Developers need to do more to encourage end users – including industrial users and electric generation facilities – to switch from diesel and other liquid fuels to LNG. A new business model could help. We propose a broad collaborative, including natural gas producers, pipeline companies, Engineering, Procurement and Construction (EPC) companies, equipment manufacturers and end users to accelerate market growth.
The International Energy Agency predicts that global oil use will decline as it is replaced by natural gas and renewables. The collaboration we are proposing could accelerate the switch.
A Little Background
Early LNG developments in the 1970s were driven by oil companies that had the misfortune to discover natural gas distant from gas markets. The discovery would have been stranded but for the advent of integrated LNG developments to liquefy, transport and regasify the gas for use in power plants and local distribution. Although LNG was more expensive than oil, utilities in Japan and Europe were prepared to sign long term, take-or-pay contracts because of natural gas’ low emissions and enhanced energy security through the interdependence of buyer and seller and diversification from oil.
U.S. utilities signed similar deals with Sonatrach, the Algerian national oil company, but reneged when domestic production and pipeline companies were deregulated from 1978 through 1985 and advances in 3D seismic technologies opened the Gulf of Mexico shelf as a prolific hydrocarbons resource. A natural gas oversupply “bubble” caused prices to decline below the contractual costs of LNG, and a long arbitration process resulted in settlement agreements.
Regasification plants were built, but essentially no LNG was delivered until the bubble deflated after 2000.
Meanwhile, successful lobbying encouraged new domestic natural gas demand, notably through cogeneration facilities that provided steam to industrial customers and sold surplus electricity into the grid at “avoided cost” that would have been incurred from a new power generator.
It is time to shake the dust off that playbook.
Recent LNG Contracting Evolution
Those early LNG sales contracts were all point-to-point, stressing the interdependence of buyer and seller. Cracks in the global contracting regime began to emerge in 1995 with Atlantic LNG’s waiver of destination restrictions. From its web site: “Atlantic was often described as “The Trinidad Model”, which referred to the unique partnership between four energy majors and the Government of Trinidad and Tobago to form an LNG company. The model was unique too in its objective to target two dedicated primary markets at that time: the US East Coast and Spain, capitalizing on Trinidad and Tobago’s geographic proximity to these markets and therefore competitive delivery costs.” To further that goal, Atlantic successfully lowered the construction cost of its liquefaction plant below previous international LNG projects.
Fifteen years later, the majors led by ExxonMobil doubled the size of single liquefaction trains and the size of the LNG carriers as they invested in massive Qatargas LNG projects commissioned in 1998 through 2011. LNG supplies surged, and the global contracting regime could have come under extreme pressure.

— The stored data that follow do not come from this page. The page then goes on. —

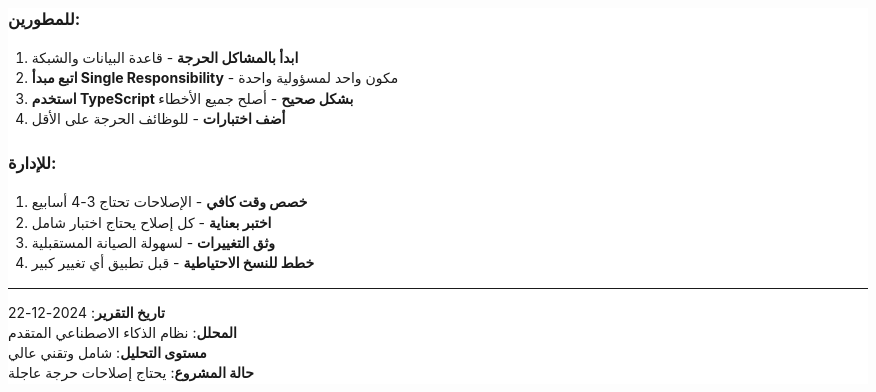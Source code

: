 ### للمطورين:

1. **ابدأ بالمشاكل الحرجة** - قاعدة البيانات والشبكة
2. **اتبع مبدأ Single Responsibility** - مكون واحد لمسؤولية واحدة
3. **استخدم TypeScript بشكل صحيح** - أصلح جميع الأخطاء
4. **أضف اختبارات** - للوظائف الحرجة على الأقل

### للإدارة:

1. **خصص وقت كافي** - الإصلاحات تحتاج 3-4 أسابيع
2. **اختبر بعناية** - كل إصلاح يحتاج اختبار شامل
3. **وثق التغييرات** - لسهولة الصيانة المستقبلية
4. **خطط للنسخ الاحتياطية** - قبل تطبيق أي تغيير كبير

---

**تاريخ التقرير**: 2024-12-22  
**المحلل**: نظام الذكاء الاصطناعي المتقدم  
**مستوى التحليل**: شامل وتقني عالي  
**حالة المشروع**: يحتاج إصلاحات حرجة عاجلة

However, on March 11, 2011, a massive earthquake offshore Japan caused a tsunami which killed thousands of people and inundated the Fukushima Diichi nuclear power plant. Failure of back-up systems resulted in a meltdown and release of radiation. In reaction, most nuclear power plants in Japan were shut down and fossil fuel power generation plants had to fill the supply gap; demand for LNG escalated and fortunately major new Qatar LNG plants were able to supply it.
A robust spot market soon emerged to provide incremental LNG supply to Japan beyond that assured under previously executed long term contracts. LNG prices rose to support new LNG plants in Australia to address growing Asian LNG demand.
At the same time global LNG suppliers were realizing premium prices for their spot sales, U.S. natural gas prices were under tremendous downward pressure in the face of the oversupply of unconventional gas. The coupling of these premium LNG prices and the glut of U.S. gas combined to provide the economic incentive for the U.S. to evolve from LNG importer to exporter, adding to LNG capacity being built in Australia and Papua New Guinea (Figure 1).
Cheniere was first and pioneered a new tolling contracting model to support financing its Sabine Pass natural gas liquefaction complex. Under this model, buyers would acquire U.S. natural gas at spot market prices and make long term take-or-pay commitments to liquefy their gas in Cheniere’s facilities. Buyers took the risk that the delivered cost of LNG would be lower than it would be under a traditional oil-indexed contracting regime.
Unpacking the LNG Value Chain
It is helpful to start with an assessment of the LNG value chain and its participants (Figure 4) and then review some initiatives that address the need to finance new projects in a market where buyers are looking for flexible pricing mechanisms and are no longer receptive to long term take-or-pay contracts.
A wide range of countries and companies have a potential interest in successful development of new U.S. LNG projects that contribute to a broader and deeper LNG market, with prices below oil prices and reducing greenhouse gas emissions.
• Natural gas producers would benefit from access to a new market segment of companies and utilities currently dependent on expensive diesel fuel and should be interested in a pricing mechanism linked to diesel prices.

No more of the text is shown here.